Additional Information
Social Structure
There is no unified pantheon, though mortal cultures often group deities into mythic families or rivalries. Some deities form pacts or alliances—others are eternal rivals.
Examples include:
- The Storm Deities, like the Sky-Father and the First Stormwright, with shared domains of sky and fury.
- The Death and Decay Circle, such as Velkarin and Pale Coil, who often overlap in worship and influence.
- The Infernal Court believed to surround Crackling Maw or other fire-deities tied to Emberfall.
Civilization and Culture
Interspecies Relations and Assumptions
Deities may:
- Bless chosen champions, priests, or warlocks.
- Demand tribute, offerings, or obedience.
- Possess individuals or send messengers to guide/forsake.
- Remain silent, influencing the world only through natural forces or dreams.
Some mortals view deities as guides or guardians.

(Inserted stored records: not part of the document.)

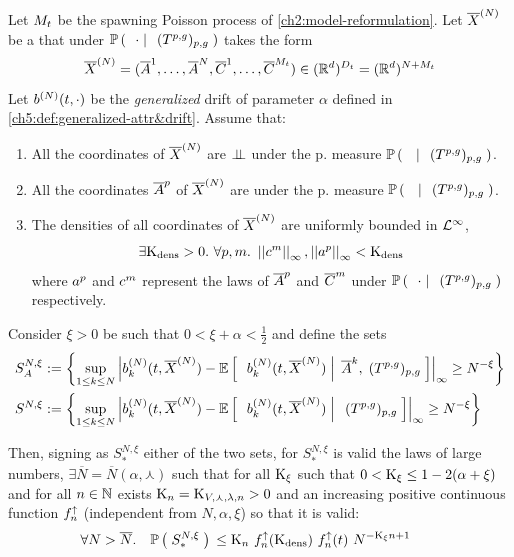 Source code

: \begin{proposition}\label{ch5:prop:LLN1}
	
	Let $\hmactive_t$ be the spawning Poisson process of \ref{ch2:model-reformulation}. Let $\mfsol^{(N)}$ be a \rv that under $\PrbCondTimes{\cdot}{}$ takes the form
	\begin{equation}
		\mfsol^{(N)} = (\mfamba^1, \ldots, \mfamba^N, \mfcamp^1, \ldots, \mfcamp^{\hmactive_t}) \in (\R^d)^{\NumParticles_t} =  (\R^d)^{N + \hmactive_t} 
	\end{equation}
	Let $\drift^{(N)}(t, \cdot)$ be the \emph{generalized} drift of parameter $\alpha$ defined in \ref{ch5:def:generalized-attr&drift}.
	Assume that:
	\begin{enumerate}
		\item All the coordinates of $\mfsol^{(N)}$ are $\indep$ under the p. measure $\PrbCondTimes{}{}$.
		\item All the coordinates $\mfamba^p$ of $\mfsol^{(N)}$ are \iid under the p. measure $\PrbCondTimes{}{}$.
		\item The densities of all coordinates of $\mfsol^{(N)}$ are uniformly bounded in $\Lpspace^{\infty}$, \ie
		\begin{equation*}
			\exists \const_\dens>0.\
			\forall p,m.\
			\Norm{\cdens^m}_\infty, \Norm{\adens^p}_\infty < \const_\dens
		\end{equation*}
		where $\adens^p$ and $\cdens^m$ represent the laws of $\mfamba^p$ and $\mfcamp^m$ under $\PrbCondTimes{\cdot}{}$ respectively.
	\end{enumerate}
	Consider $\xi >0$ be such that $0<\xi + \alpha < \frac{1}{2}$ and define the sets
	\begin{equation*}
		\begin{aligned}
			S^{N,\xi}_\amba
			&:= \left\{ \sup_{1\leq k \leq N} 
			\norm{
				\drift_k^{(N)}(t, \mfsol^{(N)}) 
				- \ECondTimes{
					\drift^{(N)}_k(t,\mfsol^{(N)})
				}{\mfamba^k,}
			}_\infty \geq N^{-\xi} 
			\right\}
			\\
			S^{N, \xi}
			&:= \left\{ \sup_{1\leq k \leq N} 
			\norm{
				\drift_k^{(N)}(t, \mfsol^{(N)}) 
				- \ECondTimes{
					\drift^{(N)}_k(t,\mfsol^{(N)})
				}{}
			}_\infty \geq N^{-\xi} 
			\right\}
		\end{aligned}
	\end{equation*}
	
	Then, signing as $S_\ast^{N, \xi}$ either of the two sets, for $S_\ast^{N, \xi}$ is valid the laws of large numbers, \ie $\exists \overline{N} = \overline{N}(\alpha, \curlywedge)$ such that for all $\const_\xi$ such that $0 < \const_\xi \leq 1 - 2(\alpha + \xi)$ and for all $n\in\N$ exists $\const_n = \const_{\attraction, \curlywedge, \lambda, n}  >0$ and an increasing positive continuous function $\Fup_n$ (independent from $N, \alpha,\xi$)  so that it is valid:
	\begin{align}
		& \forall N> \overline{N}.	&	&\PrbOf{S^{N,\xi}_\ast}{}
		\leq 
			\const_n\
			\Fup_n(\const_\dens)\
			\Fup_n(t)\
			N^{-\const_\xi n + 1}
		&& \label{ch5:LLN1:bound}
	\end{align}
\end{proposition}


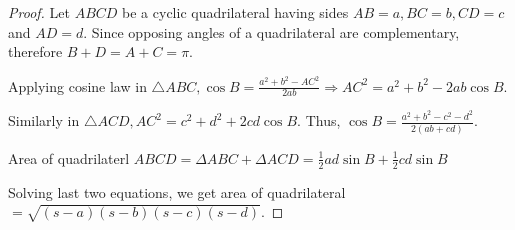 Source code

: \begin{proof}
  Let $ABCD$ be a cyclic quadrilateral having sides $AB = a, BC = b, CD = c$ and $AD = d$. Since opposing angles of a quadrilateral
  are complementary, therefore $B + D = A + C = \pi$.

  Applying cosine law in $\triangle ABC, \cos B = \frac{a^2 + b^2 - AC^2}{2ab}\Rightarrow AC^2 = a^2 + b^2 - 2ab\cos B$.

  Similarly in $\triangle ACD, AC^2 = c^2 + d^2 + 2cd \cos B$. Thus, $\cos B = \frac{a^2 + b^2 - c^2 - d^2}{2(ab + cd)}$.

  Area of quadrilaterl $ABCD = \Delta ABC + \Delta ACD = \frac{1}{2}ad\sin B + \frac{1}{2}cd \sin B$

  Solving last two equations, we get area of quadrilateral $= \sqrt{(s - a)(s - b)(s - c)(s - d)}$.
\end{proof}

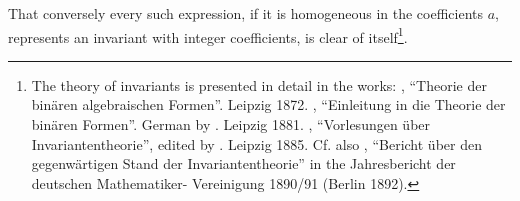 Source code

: 
That conversely every such expression, if it is homogeneous in
the coefficients $a$, represents an invariant with integer coefficients,
is clear of itself\footnote{The theory of invariants is presented in detail in
the works: , ``Theorie der bin\"aren algebraischen Formen''.
Leipzig 1872. , ``Einleitung in die Theorie der bin\"aren
Formen''. German by . Leipzig 1881. , ``Vorlesungen
\"uber Invariantentheorie'', edited by . Leipzig
1885. Cf. also , ``Bericht \"uber den gegenw\"artigen Stand
der Invariantentheorie'' in the Jahresbericht der deutschen Mathematiker-
Vereinigung 1890/91 (Berlin 1892).}.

Others see them as tools to bargain with, forces to avoid, or tyrants to resist.
In the World:
- In the Wildlands, deities are often seen as natural spirits or ancestral forces, honored in seasonal rites, elemental worship, or druidic traditions.
- In the Shadowed Lands, deities may be patron overlords, bound into imperial cults or secretive covens. Worship there is often tied to power, dominion, or transformation.